• _Stored data entries_:
####################

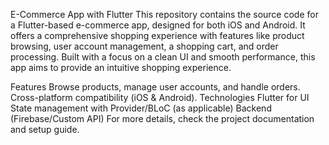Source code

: E-Commerce App with Flutter
This repository contains the source code for a Flutter-based e-commerce app, designed for both iOS and Android. It offers a comprehensive shopping experience with features like product browsing, user account management, a shopping cart, and order processing. Built with a focus on a clean UI and smooth performance, this app aims to provide an intuitive shopping experience.

Features
Browse products, manage user accounts, and handle orders.
Cross-platform compatibility (iOS & Android).
Technologies
Flutter for UI
State management with Provider/BLoC (as applicable)
Backend (Firebase/Custom API)
For more details, check the project documentation and setup guide.
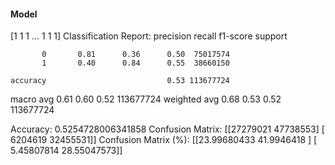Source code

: #### Model
[1 1 1 ... 1 1 1]
Classification Report:
              precision    recall  f1-score   support

           0       0.81      0.36      0.50  75017574
           1       0.40      0.84      0.55  38660150

    accuracy                           0.53 113677724
   macro avg       0.61      0.60      0.52 113677724
weighted avg       0.68      0.53      0.52 113677724

Accuracy: 0.5254728006341858
Confusion Matrix:
[[27279021 47738553]
 [ 6204619 32455531]]
Confusion Matrix (%):
[[23.99680433 41.9946418 ]
 [ 5.45807814 28.55047573]]
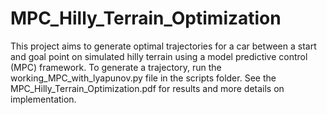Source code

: # MPC_Hilly_Terrain_Optimization

This project aims to generate optimal trajectories for a car between a start and goal point on simulated hilly terrain using a model predictive control (MPC) framework. To generate a trajectory, run the working_MPC_with_lyapunov.py file in the scripts folder. See the MPC_Hilly_Terrain_Optimization.pdf for results and more details on implementation.

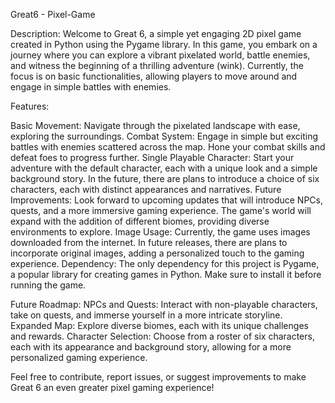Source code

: Great6 - Pixel-Game

Description:
Welcome to Great 6, a simple yet engaging 2D pixel game created in Python using the Pygame library. In this game, you embark on a journey where you can explore a vibrant pixelated world, battle enemies, and witness the beginning of a thrilling adventure (wink).
Currently, the focus is on basic functionalities, allowing players to move around and engage in simple battles with enemies.

Features:

Basic Movement: Navigate through the pixelated landscape with ease, exploring the surroundings.
Combat System: Engage in simple but exciting battles with enemies scattered across the map. Hone your combat skills and defeat foes to progress further.
Single Playable Character: Start your adventure with the default character, each with a unique look and a simple background story. In the future, there are plans to introduce a choice of six characters, each with distinct appearances and narratives.
Future Improvements: Look forward to upcoming updates that will introduce NPCs, quests, and a more immersive gaming experience. The game's world will expand with the addition of different biomes, providing diverse environments to explore.
Image Usage: Currently, the game uses images downloaded from the internet. In future releases, there are plans to incorporate original images, adding a personalized touch to the gaming experience.
Dependency: The only dependency for this project is Pygame, a popular library for creating games in Python. Make sure to install it before running the game.

Future Roadmap:
NPCs and Quests: Interact with non-playable characters, take on quests, and immerse yourself in a more intricate storyline.
Expanded Map: Explore diverse biomes, each with its unique challenges and rewards.
Character Selection: Choose from a roster of six characters, each with its appearance and background story, allowing for a more personalized gaming experience.

Feel free to contribute, report issues, or suggest improvements to make Great 6 an even greater pixel gaming experience!
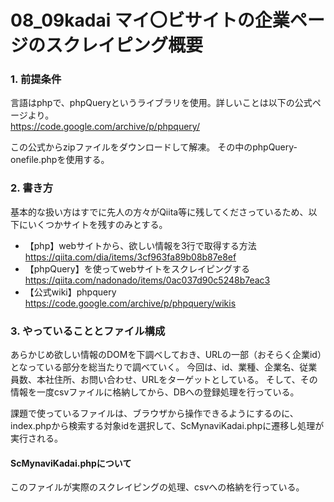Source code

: # 08_09kadai マイ〇ビサイトの企業ページのスクレイピング概要

### 1. 前提条件  
言語はphpで、phpQueryというライブラリを使用。詳しいことは以下の公式ページより。  
<https://code.google.com/archive/p/phpquery/>

この公式からzipファイルをダウンロードして解凍。
その中のphpQuery-onefile.phpを使用する。  

### 2. 書き方  
基本的な扱い方はすでに先人の方々がQiita等に残してくださっているため、以下にいくつかサイトを残すのみとする。  
* 【php】webサイトから、欲しい情報を3行で取得する方法  
<https://qiita.com/dia/items/3cf963fa89b08b87e8ef>
* 【phpQuery】を使ってwebサイトをスクレイピングする  
<https://qiita.com/nadonado/items/0ac037d90c5248b7eac3>
* 【公式wiki】phpquery  
<https://code.google.com/archive/p/phpquery/wikis>

### 3. やっていることとファイル構成  
あらかじめ欲しい情報のDOMを下調べしておき、URLの一部（おそらく企業id）となっている部分を総当たりで調べていく。
今回は、id、業種、企業名、従業員数、本社住所、お問い合わせ、URLをターゲットとしている。
そして、その情報を一度csvファイルに格納してから、DBへの登録処理を行っている。  

課題で使っているファイルは、ブラウザから操作できるようにするのに、index.phpから検索する対象idを選択して、ScMynaviKadai.phpに遷移し処理が実行される。

#### ScMynaviKadai.phpについて
このファイルが実際のスクレイピングの処理、csvへの格納を行っている。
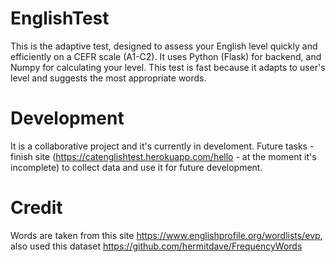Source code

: # EnglishTest
This is the adaptive test, designed to assess your English level quickly and efficiently on a CEFR scale (A1-C2). It uses Python (Flask) for backend, and Numpy for calculating 
your level. This test is fast because it adapts to user's level and suggests the most appropriate words. 

# Development
It is a collaborative project and it's currently in develoment. Future tasks - finish site (https://catenglishtest.herokuapp.com/hello - at the moment it's incomplete) to collect 
data and use it for future development.

# Credit
Words are taken from this site https://www.englishprofile.org/wordlists/evp, also used this dataset https://github.com/hermitdave/FrequencyWords
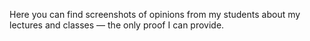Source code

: Here you can find screenshots of opinions from my students about my lectures and classes — the only proof I can provide.
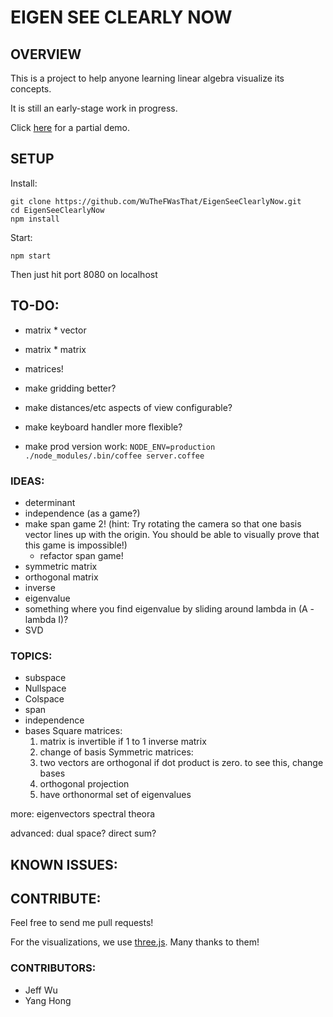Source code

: # EIGEN SEE CLEARLY NOW #

## OVERVIEW ##

This is a project to help anyone learning linear algebra visualize its concepts.

It is still an early-stage work in progress.

Click [here](https://www.wuthejeff.com/spangame) for a partial demo.

## SETUP ##

Install:

    git clone https://github.com/WuTheFWasThat/EigenSeeClearlyNow.git
    cd EigenSeeClearlyNow
    npm install

Start:

    npm start

Then just hit port 8080 on localhost

## TO-DO: ##

- matrix * vector
- matrix * matrix
- matrices!
- make gridding better?
- make distances/etc aspects of view configurable?
- make keyboard handler more flexible?

- make prod version work: `NODE_ENV=production ./node_modules/.bin/coffee server.coffee`

### IDEAS: ###

- determinant
- independence (as a game?)
- make span game 2! (hint: Try rotating the camera so that one basis vector lines up with the origin. You should be able to visually prove that this game is impossible!)
  - refactor span game!
- symmetric matrix
- orthogonal matrix
- inverse
- eigenvalue
- something where you find eigenvalue by sliding around lambda in (A - lambda I)?
- SVD

### TOPICS: ###

- subspace
- Nullspace
- Colspace
- span
- independence
- bases
Square matrices:
  1. matrix is invertible if 1 to 1 inverse matrix
  2. change of basis
  Symmetric matrices:
  2. two vectors are orthogonal if dot product is zero.
     to see this, change bases
  3. orthogonal projection
  4. have orthonormal set of eigenvalues

more:
  eigenvectors
  spectral theora

advanced:
  dual space?
  direct sum?

## KNOWN ISSUES: ##

## CONTRIBUTE: ##

Feel free to send me pull requests!

For the visualizations, we use [three.js](https://github.com/mrdoob/three.js).  Many thanks to them!

### CONTRIBUTORS: ###
- Jeff Wu
- Yang Hong
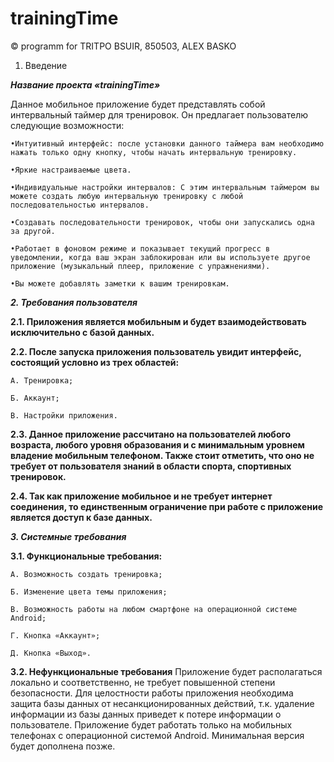 # trainingTime
 © programm for TRITPO BSUIR, 850503, ALEX BASKO

1.	Введение

***Название проекта «trainingTime»***

Данное мобильное приложение будет представлять собой интервальный таймер для тренировок. Он предлагает пользователю следующие возможности:

	
	•Интуитивный интерфейс: после установки данного таймера вам необходимо нажать только одну кнопку, чтобы начать интервальную тренировку.
	
	•Яркие настраиваемые цвета.
	
	•Индивидуальные настройки интервалов: С этим интервальным таймером вы можете создать любую интервальную тренировку с любой последовательностью интервалов.
	
	•Создавать последовательности тренировок, чтобы они запускались одна за другой.
	
	•Работает в фоновом режиме и показывает текущий прогресс в уведомлении, когда ваш экран заблокирован или вы используете другое приложение (музыкальный плеер, приложение с упражнениями).
	
	•Вы можете добавлять заметки к вашим тренировкам.

***2.	Требования пользователя***

**2.1.	 Приложения является мобильным и будет взаимодействовать исключительно с базой данных.**

**2.2.	 После запуска приложения пользователь увидит интерфейс, состоящий условно из трех областей:**
	
	А. Тренировка;
	
	Б. Аккаунт;
	
	В. Настройки приложения.
	
**2.3.	 Данное приложение рассчитано на пользователей любого возраста, любого уровня образования и с минимальным уровнем владение мобильным телефоном. Также стоит отметить, что оно не требует от пользователя знаний в области спорта, спортивных тренировок.**
	
**2.4.	 Так как приложение мобильное и не требует интернет соединения, то единственным ограничение при работе с приложение является доступ к базе данных.**

***3.	Системные требования***

**3.1.	 Функциональные требования:**
	
	А. Возможность создать тренировка;
	
	Б. Изменение цвета темы приложения;
	
	В. Возможность работы на любом смартфоне на операционной системе Android;
	
	Г. Кнопка «Аккаунт»;
	
	Д. Кнопка «Выход».

**3.2.	 Нефункциональные требования**
Приложение будет располагаться локально и соответственно, не требует повышенной степени безопасности. Для целостности работы приложения необходима защита базы данных от несанкционированных действий, т.к. удаление информации из базы данных приведет к потере информации о пользователе. 
Приложение будет работать только на мобильных телефонах с операционной системой Android. Минимальная версия будет дополнена позже. 
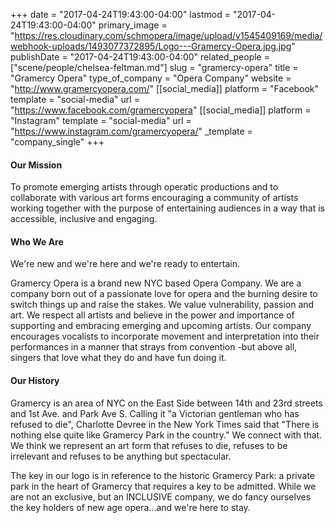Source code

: +++
date = "2017-04-24T19:43:00-04:00"
lastmod = "2017-04-24T19:43:00-04:00"
primary_image = "https://res.cloudinary.com/schmopera/image/upload/v1545409169/media/webhook-uploads/1493077372895/Logo---Gramercy-Opera.jpg.jpg"
publishDate = "2017-04-24T19:43:00-04:00"
related_people = ["scene/people/chelsea-feltman.md"]
slug = "gramercy-opera"
title = "Gramercy Opera"
type_of_company = "Opera Company"
website = "http://www.gramercyopera.com/"
[[social_media]]
platform = "Facebook"
template = "social-media"
url = "https://www.facebook.com/gramercyopera"
[[social_media]]
platform = "Instagram"
template = "social-media"
url = "https://www.instagram.com/gramercyopera/"
_template = "company_single"
+++

#### Our Mission

To promote emerging artists through operatic productions and to collaborate with various art forms encouraging a community of artists working together with the purpose of entertaining audiences in a way that is accessible, inclusive and engaging. 

#### Who We Are

We're new and we're here and we're ready to entertain.

Gramercy Opera is a brand new NYC based Opera Company. We are a company born out of a passionate love for opera and the burning desire to switch things up and raise the stakes. 
We value vulnerability, passion and art. We respect all artists and believe in the power and importance of supporting and embracing emerging and upcoming artists. Our company encourages vocalists to incorporate movement and interpretation into their performances in a manner that strays from convention -but above all, singers that love what they do and have fun doing it. 

#### Our History

Gramercy is an area of NYC on the East Side between 14th and 23rd streets and 1st Ave. and Park Ave S. Calling it "a Victorian gentleman who has refused to die", Charlotte Devree in the New York Times said that "There is nothing else quite like Gramercy Park in the country." We connect with that. We think we represent an art form that refuses to die, refuses to be irrelevant and refuses to be anything but spectacular. 

The key in our logo is in reference to the historic Gramercy Park: a private park in the heart of Gramercy that requires a key to be admitted. While we are not an exclusive, but an INCLUSIVE company, we do fancy ourselves the key holders of new age opera...and we're here to stay. 

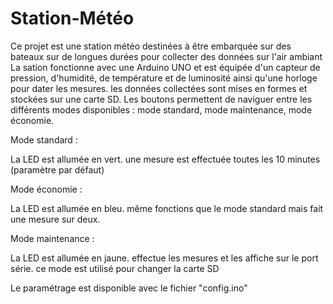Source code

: # Station-Météo

Ce projet est une station météo destinées à être embarquée sur des bateaux sur de longues durées pour collecter des données sur l'air ambiant
La sation fonctionne avec une Arduino UNO et est équipée d'un capteur de pression, d'humidité, de température et de luminosité ainsi qu'une horloge pour dater les mesures.
les données collectées sont mises en formes et stockées sur une carte SD.
Les boutons permettent de naviguer entre les différents modes disponibles : mode standard, mode maintenance, mode économie.

Mode standard : 

La LED est allumée en vert. une mesure est effectuée toutes les 10 minutes (paramètre par défaut)

Mode économie : 

La LED est allumée en bleu. même fonctions que le mode standard mais fait une mesure sur deux.

Mode maintenance : 

La LED est allumée en jaune. effectue les mesures et les affiche sur le port série. ce mode est utilisé pour changer la carte SD


Le paramétrage est disponible avec le fichier "config.ino"

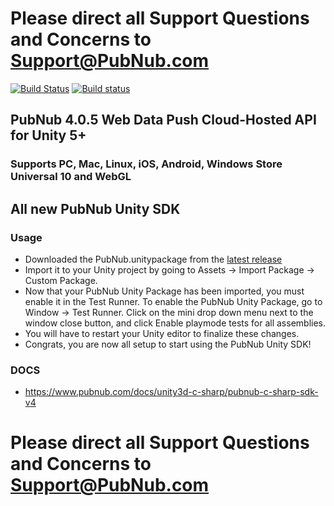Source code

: # Please direct all Support Questions and Concerns to Support@PubNub.com

[![Build Status](https://api.travis-ci.org/pubnub/unity.svg?branch=master)](https://travis-ci.org/pubnub/unity) [![Build status](https://ci.appveyor.com/api/projects/status/1p3494pnt6rgqdsm/branch/master?svg=true)](https://ci.appveyor.com/project/PubNub/unity)

## PubNub 4.0.5 Web Data Push Cloud-Hosted API for Unity 5+
### Supports PC, Mac, Linux, iOS, Android, Windows Store Universal 10 and WebGL

## All new PubNub Unity SDK
### Usage
  * Downloaded the PubNub.unitypackage from the [latest release](https://github.com/pubnub/unity/releases/latest)
  * Import it to your Unity project by going to Assets -> Import Package -> Custom Package. 
  * Now that your PubNub Unity Package has been imported, you must enable it in the Test Runner. To enable the PubNub Unity Package, go to Window -> Test Runner. Click on the mini drop down menu next to the window close button, and click Enable playmode tests for all assemblies. 
  * You will have to restart your Unity editor to finalize these changes. 
  * Congrats, you are now all setup to start using the PubNub Unity SDK!
### DOCS 
  * https://www.pubnub.com/docs/unity3d-c-sharp/pubnub-c-sharp-sdk-v4

# Please direct all Support Questions and Concerns to Support@PubNub.com
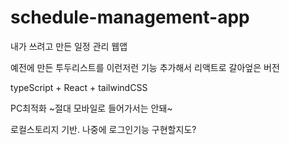 # schedule-management-app
내가 쓰려고 만든 일정 관리 웹앱

예전에 만든 투두리스트를 이런저런 기능 추가해서 리액트로 갈아엎은 버전

typeScript + React + tailwindCSS

PC최적화 ~절대 모바일로 들어가서는 안돼~

로컬스토리지 기반. 나중에 로그인기능 구현할지도?
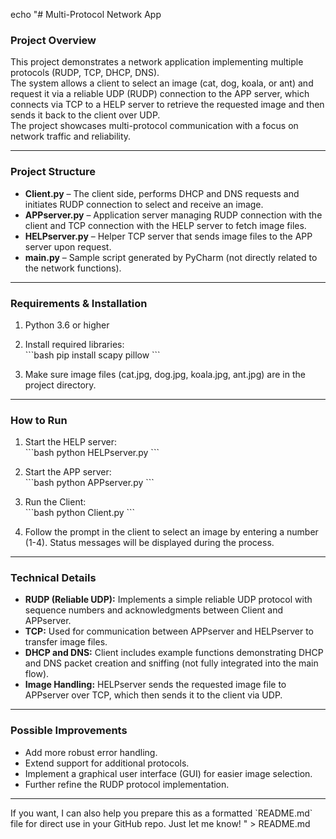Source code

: echo "# Multi-Protocol Network App

### Project Overview  
This project demonstrates a network application implementing multiple protocols (RUDP, TCP, DHCP, DNS).  
The system allows a client to select an image (cat, dog, koala, or ant) and request it via a reliable UDP (RUDP) connection to the APP server, which connects via TCP to a HELP server to retrieve the requested image and then sends it back to the client over UDP.  
The project showcases multi-protocol communication with a focus on network traffic and reliability.

---

### Project Structure

- **Client.py** – The client side, performs DHCP and DNS requests and initiates RUDP connection to select and receive an image.  
- **APPserver.py** – Application server managing RUDP connection with the client and TCP connection with the HELP server to fetch image files.  
- **HELPserver.py** – Helper TCP server that sends image files to the APP server upon request.  
- **main.py** – Sample script generated by PyCharm (not directly related to the network functions).

---

### Requirements & Installation

1. Python 3.6 or higher  
2. Install required libraries:  
\`\`\`bash
pip install scapy pillow
\`\`\`

3. Make sure image files (cat.jpg, dog.jpg, koala.jpg, ant.jpg) are in the project directory.

---

### How to Run

1. Start the HELP server:  
\`\`\`bash
python HELPserver.py
\`\`\`

2. Start the APP server:  
\`\`\`bash
python APPserver.py
\`\`\`

3. Run the Client:  
\`\`\`bash
python Client.py
\`\`\`

4. Follow the prompt in the client to select an image by entering a number (1-4). Status messages will be displayed during the process.

---

### Technical Details

- **RUDP (Reliable UDP):** Implements a simple reliable UDP protocol with sequence numbers and acknowledgments between Client and APPserver.  
- **TCP:** Used for communication between APPserver and HELPserver to transfer image files.  
- **DHCP and DNS:** Client includes example functions demonstrating DHCP and DNS packet creation and sniffing (not fully integrated into the main flow).  
- **Image Handling:** HELPserver sends the requested image file to APPserver over TCP, which then sends it to the client via UDP.

---

### Possible Improvements

- Add more robust error handling.  
- Extend support for additional protocols.  
- Implement a graphical user interface (GUI) for easier image selection.  
- Further refine the RUDP protocol implementation.

---

If you want, I can also help you prepare this as a formatted \`README.md\` file for direct use in your GitHub repo. Just let me know!
" > README.md
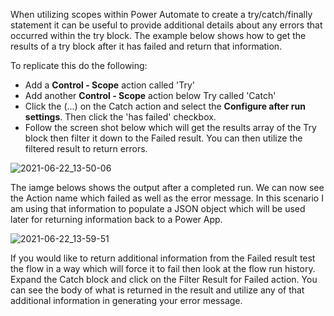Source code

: When utilizing scopes within Power Automate to create a try/catch/finally statement it can be useful to provide additional details about any errors that occurred within the try block.  The example below shows how to get the results of a try block after it has failed and return that information.

To replicate this do the following: 

- Add a **Control - Scope** action called 'Try'
- Add another **Control - Scope** action below Try called 'Catch'
- Click the (...) on the Catch action and select the **Configure after run settings**. Then click the 'has failed' checkbox.
- Follow the screen shot below which will get the results array of the Try block then filter it down to the Failed result.  You can then utilize the filtered result to return errors.

![2021-06-22_13-50-06](https://user-images.githubusercontent.com/7444929/122980038-37ba1900-d366-11eb-9283-b722ac24ebdd.png)

The iamge belows shows the output after a completed run.  We can now see the Action name which failed as well as the error message.  In this scenario I am using that information to populate a JSON object which will be used later for returning information back to a Power App.

![2021-06-22_13-59-51](https://user-images.githubusercontent.com/7444929/122977991-02143080-d364-11eb-8326-7cd42369dd68.png)

If you would like to return additional information from the Failed result test the flow in a way which will force it to fail then look at the flow run history.  Expand the Catch block and click on the Filter Result for Failed action.  You can see the body of what is returned in the result and utilize any of that additional information in generating your error message.

<!--stackedit_data:
eyJwcm9wZXJ0aWVzIjoidGl0bGU6IFJldHVybiBFcnJvciBpbi
BQb3dlciBBdXRvbWF0ZSBXaGVuIFVzaW5nIFRyeS9DYXRjaCBT
Y29wZXNcbnRhZ3M6ID4tXG4gIHBvd2VyYXV0b21hdGUscG93ZX
JhcHBzLGVycm9yLGFjdGlvbnMsY2xvdWRmbG93LGZsb3csdHJ5
Y2F0Y2gsdHJ5Y2F0Y2hmaW5hbGx5LHRyeSxjYXRjaCxmaW5hbG
x5XG4iLCJoaXN0b3J5IjpbMzA3MzEyMzQ0XX0=
-->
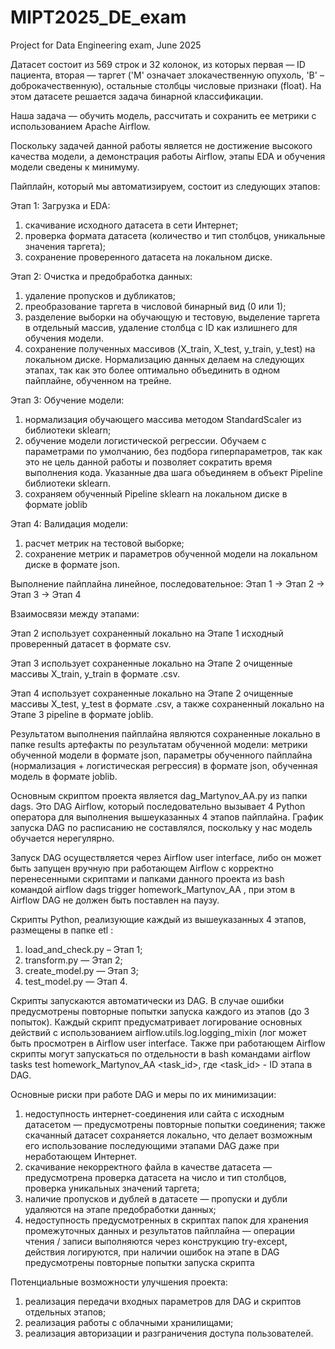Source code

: # MIPT2025_DE_exam
Project for Data Engineering exam, June 2025

Датасет состоит из 569 строк и 32 колонок, из которых первая — ID пациента, вторая — таргет ('M' означает злокачественную опухоль, 'B' – доброкачественную), остальные столбцы  числовые признаки (float). На этом датасете решается задача бинарной классификации.

Наша задача — обучить модель, рассчитать и сохранить ее метрики с использованием Apache Airflow.

Поскольку задачей данной работы является не достижение высокого качества модели, а демонстрация работы Airflow, этапы EDA и обучения модели сведены к минимуму.

Пайплайн, который мы автоматизируем, состоит из следующих этапов:

Этап 1: Загрузка и EDA: 
1) скачивание исходного датасета в сети Интернет;
2) проверка формата датасета (количество и тип столбцов, уникальные значения таргета);
3) сохранение проверенного датасета на локальном диске.

Этап 2: Очистка и предобработка данных:
1) удаление пропусков и дубликатов;
2) преобразование таргета в числовой бинарный вид (0 или 1);
3) разделение выборки на обучающую и тестовую, выделение таргета в отдельный массив, удаление столбца с ID как излишнего для обучения модели.
4) сохранение полученных массивов (X_train, X_test, y_train, y_test) на локальном диске.
Нормализацию данных делаем на следующих этапах, так как это более оптимально объединить в одном пайплайне, обученном на трейне.

Этап 3: Обучение модели:
1) нормализация обучающего массива методом StandardScaler из библиотеки sklearn;
2) обучение модели логистической регрессии. Обучаем с параметрами по умолчанию, без подбора гиперпараметров, так как это не цель данной работы и позволяет сократить время выполнения кода.
Указанные два шага объединяем в объект Pipeline библиотеки sklearn.
3) сохраняем обученный Pipeline sklearn на локальном диске в формате joblib

Этап 4: Валидация модели:
1) расчет метрик на тестовой выборке;
2) сохранение метрик и параметров обученной модели на локальном диске в формате json.

Выполнение пайплайна линейное, последовательное:
Этап 1 -> Этап 2  -> Этап 3  -> Этап 4

Взаимосвязи между этапами:

Этап 2  использует сохраненный локально на Этапе 1 исходный проверенный датасет в формате csv.

Этап 3 использует сохраненные локально на Этапе 2 очищенные массивы X_train, y_train в формате .csv.

Этап 4 использует сохраненные локально на Этапе 2 очищенные массивы X_test, y_test в формате .csv, а также сохраненный локально на Этапе 3 pipeline в формате joblib.

Результатом выполнения пайплайна являются сохраненные локально в папке results артефакты по результатам обученной модели: метрики обученной модели в формате json, параметры обученного пайплайна (нормализация + логистическая регрессия) в формате json, обученная модель в формате  joblib.

Основным скриптом проекта является dag_Martynov_AA.py из папки dags. Это DAG Airflow, который последовательно вызывает 4 Python оператора для выполнения вышеуказанных 4 этапов пайплайна. График запуска DAG по расписанию не составлялся, поскольку у нас модель обучается нерегулярно.

Запуск  DAG осуществляется через Airflow user interface, либо он может быть запущен вручную при работающем Airflow с корректно перенесенными скриптами и папками данного проекта из bash командой airflow dags trigger homework_Martynov_AA , при этом в Airflow DAG не должен быть поставлен на паузу.

Скрипты Python, реализующие каждый из вышеуказанных 4 этапов, размещены в папке etl :
1) load_and_check.py – Этап 1;
2) transform.py — Этап 2;
3) create_model.py — Этап 3;
4) test_model.py — Этап 4.

Скрипты запускаются автоматически из DAG. В случае ошибки предусмотрены повторные попытки запуска каждого из этапов (до 3 попыток). Каждый скрипт предусматривает логирование основных действий с использованием airflow.utils.log.logging_mixin (лог может быть просмотрен в Airflow user interface. Также при работающем Airflow скрипты могут запускаться по отдельности в bash командами airflow tasks test homework_Martynov_AA  <task_id>, где <task_id> - ID этапа в DAG.

Основные риски при работе DAG и меры по их минимизации:
1) недоступность интернет-соединения или сайта с исходным датасетом — предусмотрены повторные попытки соединения; также скачанный датасет сохраняется локально, что делает возможным его использование последующими этапами DAG даже при неработающем Интернет.
2) скачивание некорректного файла в качестве датасета — предусмотрена проверка датасета на число и тип столбцов, проверка уникальных значений таргета;
3) наличие пропусков и дублей в датасете — пропуски и дубли удаляются на этапе предобработки данных;
4)  недоступность предусмотренных в скриптах папок для хранения промежуточных данных и результатов пайплайна — операции чтения / записи выполняются через конструкцию try-except, действия логируются, при наличии ошибок на этапе в DAG предусмотрены повторные попытки запуска скрипта

Потенциальные возможности улучшения проекта:
1) реализация передачи входных параметров для DAG и скриптов отдельных этапов;
2) реализация работы с облачными хранилищами;
3) реализация авторизации и разграничения доступа пользователей.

####################

• _Work required_:
All the lines that hold the word "реализация" must appear in the answer, copied from the records.

• _Result of the exercise_:
1) реализация передачи входных параметров для DAG и скриптов отдельных этапов;
2) реализация работы с облачными хранилищами;
3) реализация авторизации и разграничения доступа пользователей.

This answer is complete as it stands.